Marketing and Economics
New producers interested in the organic greenhouse herb business should take the following into consideration.
The organic premium in wholesale markets seems to be running about 33%. However, the market is segmented to such a degree that direct-marketed fresh-cuts can bring an organic premium of 400% or more.
USDA Agricultural Marketing Service (USDA/AMS) reports weekly wholesale prices for conventionally grown culinary herbs at 18 U.S. terminal produce markets. (See www.ams.usda.gov. The Web site has in spring 2005 become more user friendly.) The Web-based e-zine New Farm now reports weekly prices for organic herbs and, through its network of volunteer reporters, plans to report information on farmers' market prices for organic herbs. On March 1, 2005, the only organic product reported through wholesale terminal market reports was basil, with conventionally grown basil selling for $9.60 (per dozen bunches), compared to $13.25 for organic basil (per dozen bunches) at the Seattle, Washington, terminal. (The New Farm site does not archive organic prices for comparison.)
The National Agricultural Statistics Service reported that, as of 2002, certified organic accounted for 30% of all U.S.-grown fresh culinary herbs in regular commercial channels. The Organic Price Index published online by New Farm, compares organic and conventional fresh culinary herb prices, using USDA organic data "gathered by AMS [USDA/Agricultural Marketing Service] employees" but reported separately from the National Wholesale Herb Report. Price comparisons over time (for conventional basil only) reveal that in November 1999, at the Philadelphia terminal, 15 bunches wholesaled for $13.00, and at the same terminal on June 3, 2002, for $10.00, or $11.00 to $13.00 airfreighted from Israel. On March 1, 2005, at the Philadelphia terminal, comparable amounts were $12.00 airfreighted from Israel and $12.00 from Florida. This demonstrates level or decreasing wholesale prices for fresh-cut herbs since 1999, despite slow increases for most food prices, due to inflation.

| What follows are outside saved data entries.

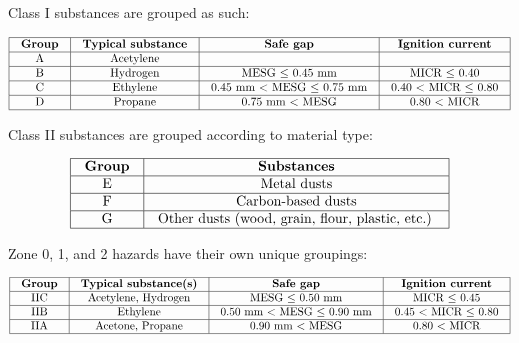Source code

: \vskip 10pt

Class I substances are grouped as such:


$$\vbox{\offinterlineskip
\halign{\strut
\vrule \quad\hfil # \ \hfil & 
\vrule \quad\hfil # \ \hfil & 
\vrule \quad\hfil # \ \hfil & 
\vrule \quad\hfil # \ \hfil \vrule \cr
\noalign{\hrule}
%
{\bf Group} & {\bf Typical substance} & {\bf Safe gap} & {\bf Ignition current} \cr
%
\noalign{\hrule}
%
A & Acetylene &  &  \cr
%
\noalign{\hrule}
%
B & Hydrogen & MESG $\leq$ 0.45 mm & MICR $\leq$ 0.40 \cr
%
\noalign{\hrule}
%
C & Ethylene & 0.45 mm $<$ MESG $\leq$ 0.75 mm & 0.40 $<$ MICR $\leq$ 0.80 \cr
%
\noalign{\hrule}
%
D & Propane & 0.75 mm $<$ MESG & 0.80 $<$ MICR \cr
%
\noalign{\hrule}
} %
}$$ %

\vskip 10pt

Class II substances are grouped according to material type:


$$\vbox{\offinterlineskip
\halign{\strut
\vrule \quad\hfil # \ \hfil & 
\vrule \quad\hfil # \ \hfil \vrule \cr
\noalign{\hrule}
%
{\bf Group} & {\bf Substances} \cr
%
\noalign{\hrule}
%
E & Metal dusts \cr
%
\noalign{\hrule}
%
F & Carbon-based dusts \cr
%
\noalign{\hrule}
%
G & Other dusts (wood, grain, flour, plastic, etc.) \cr
%
\noalign{\hrule}
} %
}$$ %

\vskip 10pt

Zone 0, 1, and 2 hazards have their own unique groupings:


$$\vbox{\offinterlineskip
\halign{\strut
\vrule \quad\hfil # \ \hfil & 
\vrule \quad\hfil # \ \hfil & 
\vrule \quad\hfil # \ \hfil & 
\vrule \quad\hfil # \ \hfil \vrule \cr
\noalign{\hrule}
%
{\bf Group} & {\bf Typical substance(s)} & {\bf Safe gap} & {\bf Ignition current} \cr
%
\noalign{\hrule}
%
IIC & Acetylene, Hydrogen & MESG $\leq$ 0.50 mm & MICR $\leq$ 0.45 \cr
%
\noalign{\hrule}
%
IIB & Ethylene & 0.50 mm $<$ MESG $\leq$ 0.90 mm & 0.45 $<$ MICR $\leq$ 0.80 \cr
%
\noalign{\hrule}
%
IIA & Acetone, Propane & 0.90 mm $<$ MESG & 0.80 $<$ MICR \cr
%
\noalign{\hrule}
} %
}$$ %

According to a West Coast organic wholesale produce vendor, the organic herbs coming through the Seattle Produce Terminal are from two sources: Herbco, a 45-acre certified organic farm in Washington state, and Jacobs Farm, a 300-acre certified organic farm in Pescadero, California. Jacobs Farm also sells for the 250-member Del Cabo Cooperative growing certified organic basil year-round in Mexico (Baja Sur).
Prices for the same herb the same week can vary among terminal markets. An unexplained anomaly is that an herb from Israel can sell for more than twice as much at an East Coast terminal than at a California terminal. West Coast terminal prices, under pressure from Mexican and Central American supplies, have decreased dramatically since 1999.
On March 1, 2005, at Boston and Philadelphia, the only organic herbs available were cilantro and parsley. At the San Francisco terminal, organic herbs available did not include basil but did include marjoram, oregano, tarragon, and chives. In Seattle, besides basil, herbs included lemon thyme, marjoram, oregano, peppermint, rosemary, sage, tarragon, chives, sorrel, spearmint, and thyme. USDA/ERS has just begun publishing organic prices (and corresponding conventional prices) for some produce from the Boston and San Francisco wholesale markets. Herbs could be added in the future. (See www.ers.usda.gov/data/organicprices.)
Grocery distributors depend heavily on wholesale sources for herbs. Food manufacturers rely on intermediate products such as essential oils, herb pastes and essences, and herb blends to season consumer products. Upscale urban restaurants meet their needs for the Mediterranean herbs (thyme, marjoram, summer savory, French tarragon, Greek oregano) from terminal markets, though they sometimes find the quality of local organic herbs very attractive. The prepping of herbs used as a food ingredient in meals served by restaurant chains and large institutions typically occurs far from the premises. Most public schools do not do food prep and cooking on site anymore. Due to concerted efforts by farmer groups in some states, some school systems have been re-educated about the advantages of buying produce from local sources. Farmer groups then must set up food preparation centers and deliver produce according to specification (washed, pre-cut, bagged, etc.).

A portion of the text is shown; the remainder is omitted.